De lo que no cabe duda es de que durante siglos la imaginería cristiana ha pintado a Judas como el arquetipo del «judío» según los prejuicios cristianos: bajito, encorvado, narigudo, de mirada aviesa, frotándose las manos, a veces con cuernos y rabo de diablo. Una imagen repetida machaconamente durante siglos en altares, cuadros y tallas, introduciendo de manera subliminal en el público de las iglesias un rechazo visceral a los judíos que a menudo acabó de manera trágica. El rechazo cristiano a ciertos oficios económicamente productivos, lo que hizo que buena parte de la banca quedara en manos de judíos durante siglos, también tuvo algo que ver: para el cristiano viejo, harto de destripar terrones a pesar de su pura sangre, debía de resultar muy duro y humillante ver cómo algunos (sólo algunos) de sus vecinos judíos se enriquecían sin esfuerzo aparente. También muchos debieron de pensar que las riquezas de esa gente estarían mejor en bolsillos más cristianos... Sin embargo, no se puede culpar de esto a Iscariote, que es, como tantos descendientes suyos, víctima de una campaña milenaria de propaganda negativa.

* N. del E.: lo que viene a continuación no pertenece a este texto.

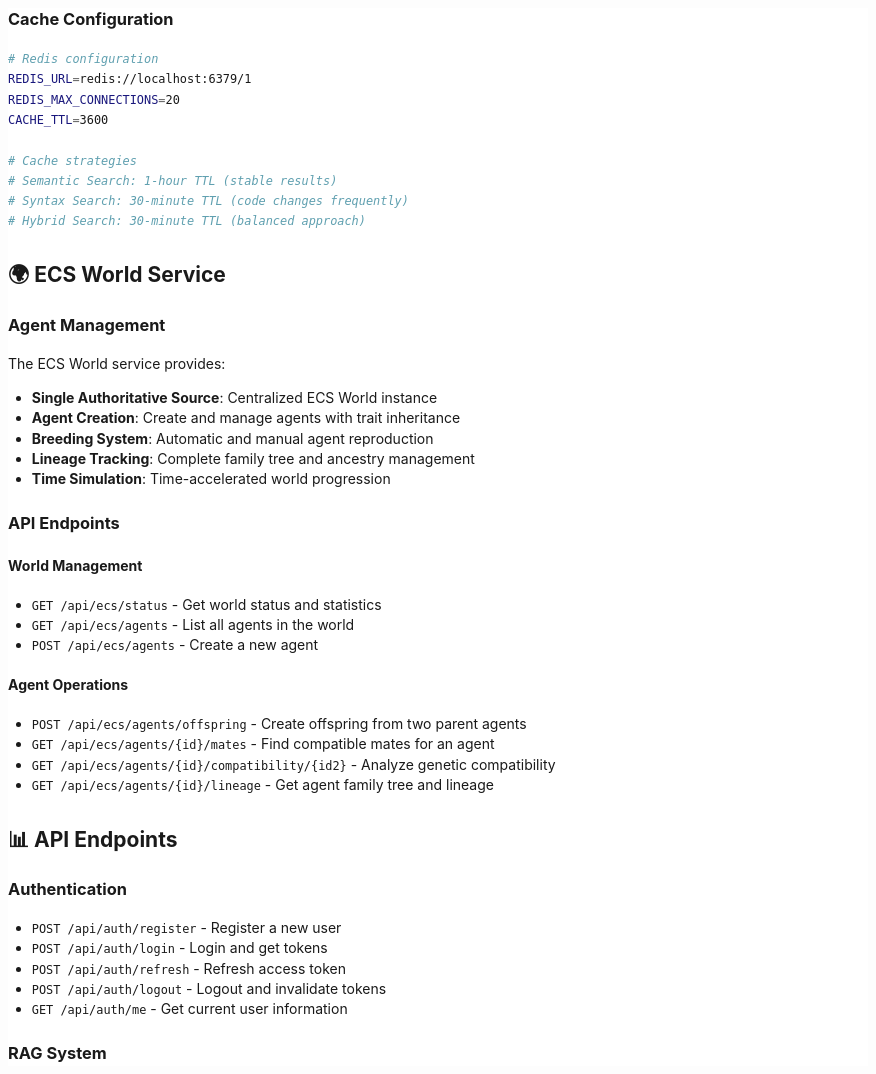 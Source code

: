 ### Cache Configuration

```bash
# Redis configuration
REDIS_URL=redis://localhost:6379/1
REDIS_MAX_CONNECTIONS=20
CACHE_TTL=3600

# Cache strategies
# Semantic Search: 1-hour TTL (stable results)
# Syntax Search: 30-minute TTL (code changes frequently)
# Hybrid Search: 30-minute TTL (balanced approach)
```

## 🌍 ECS World Service

### Agent Management

The ECS World service provides:

- **Single Authoritative Source**: Centralized ECS World instance
- **Agent Creation**: Create and manage agents with trait inheritance
- **Breeding System**: Automatic and manual agent reproduction
- **Lineage Tracking**: Complete family tree and ancestry management
- **Time Simulation**: Time-accelerated world progression

### API Endpoints

#### World Management

- `GET /api/ecs/status` - Get world status and statistics
- `GET /api/ecs/agents` - List all agents in the world
- `POST /api/ecs/agents` - Create a new agent

#### Agent Operations

- `POST /api/ecs/agents/offspring` - Create offspring from two parent agents
- `GET /api/ecs/agents/{id}/mates` - Find compatible mates for an agent
- `GET /api/ecs/agents/{id}/compatibility/{id2}` - Analyze genetic compatibility
- `GET /api/ecs/agents/{id}/lineage` - Get agent family tree and lineage

## 📊 API Endpoints

### Authentication

- `POST /api/auth/register` - Register a new user
- `POST /api/auth/login` - Login and get tokens
- `POST /api/auth/refresh` - Refresh access token
- `POST /api/auth/logout` - Logout and invalidate tokens
- `GET /api/auth/me` - Get current user information

### RAG System
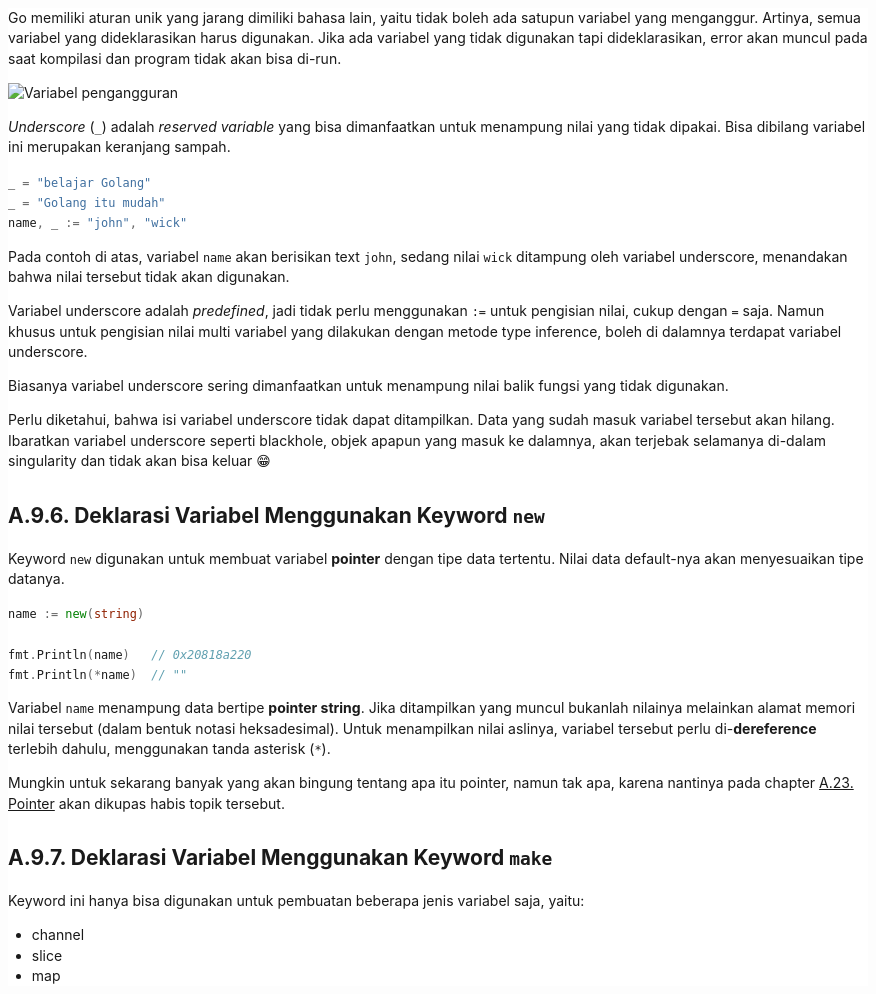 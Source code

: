 Go memiliki aturan unik yang jarang dimiliki bahasa lain, yaitu tidak boleh ada satupun variabel yang menganggur. Artinya, semua variabel yang dideklarasikan harus digunakan. Jika ada variabel yang tidak digunakan tapi dideklarasikan, error akan muncul pada saat kompilasi dan program tidak akan bisa di-run.

![Variabel pengangguran](images/A_variabel_2_unused_variabel.png)

*Underscore* (`_`) adalah *reserved variable* yang bisa dimanfaatkan untuk menampung nilai yang tidak dipakai. Bisa dibilang variabel ini merupakan keranjang sampah.

```go
_ = "belajar Golang"
_ = "Golang itu mudah"
name, _ := "john", "wick"
```

Pada contoh di atas, variabel `name` akan berisikan text `john`, sedang nilai `wick` ditampung oleh variabel underscore, menandakan bahwa nilai tersebut tidak akan digunakan.

Variabel underscore adalah *predefined*, jadi tidak perlu menggunakan `:=` untuk pengisian nilai, cukup dengan `=` saja. Namun khusus untuk pengisian nilai multi variabel yang dilakukan dengan metode type inference, boleh di dalamnya terdapat variabel underscore.

Biasanya variabel underscore sering dimanfaatkan untuk menampung nilai balik fungsi yang tidak digunakan.

Perlu diketahui, bahwa isi variabel underscore tidak dapat ditampilkan. Data yang sudah masuk variabel tersebut akan hilang. Ibaratkan variabel underscore seperti blackhole, objek apapun yang masuk ke dalamnya, akan terjebak selamanya di-dalam singularity dan tidak akan bisa keluar 😁

## A.9.6. Deklarasi Variabel Menggunakan Keyword `new`

Keyword `new` digunakan untuk membuat variabel **pointer** dengan tipe data tertentu. Nilai data default-nya akan menyesuaikan tipe datanya.

```go
name := new(string)

fmt.Println(name)   // 0x20818a220
fmt.Println(*name)  // ""
```

Variabel `name` menampung data bertipe **pointer string**. Jika ditampilkan yang muncul bukanlah nilainya melainkan alamat memori nilai tersebut (dalam bentuk notasi heksadesimal). Untuk menampilkan nilai aslinya, variabel tersebut perlu di-**dereference** terlebih dahulu, menggunakan tanda asterisk (`*`).

Mungkin untuk sekarang banyak yang akan bingung tentang apa itu pointer, namun tak apa, karena nantinya pada chapter [A.23. Pointer](/A-pointer.html) akan dikupas habis topik tersebut.

## A.9.7. Deklarasi Variabel Menggunakan Keyword `make`

Keyword ini hanya bisa digunakan untuk pembuatan beberapa jenis variabel saja, yaitu:

- channel
- slice
- map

Víctima o verdugo, Judas Iscariote resulta un personaje atractivo, y por eso se le ha representado de innumerables maneras, incluido el bailarín y cantante de raza negra Carl Anderson de la película Jesucristo Superstar. En esta aproximación amistosa y musical a la figura de Judas, revolucionaria desde luego en lo que se refiere a la imaginería sobre el tema, el mítico traidor se convierte en el personaje más interesante de la película, pero esto, en realidad, no es nada nuevo: es el eterno atractivo del «mal», del mismo modo que en la Divina Comedia o el Paraíso Perdido la descripción del Infierno resulta infinitamente más sugerente que un Cielo que parece la síntesis del aburrimiento y la congelación eternas.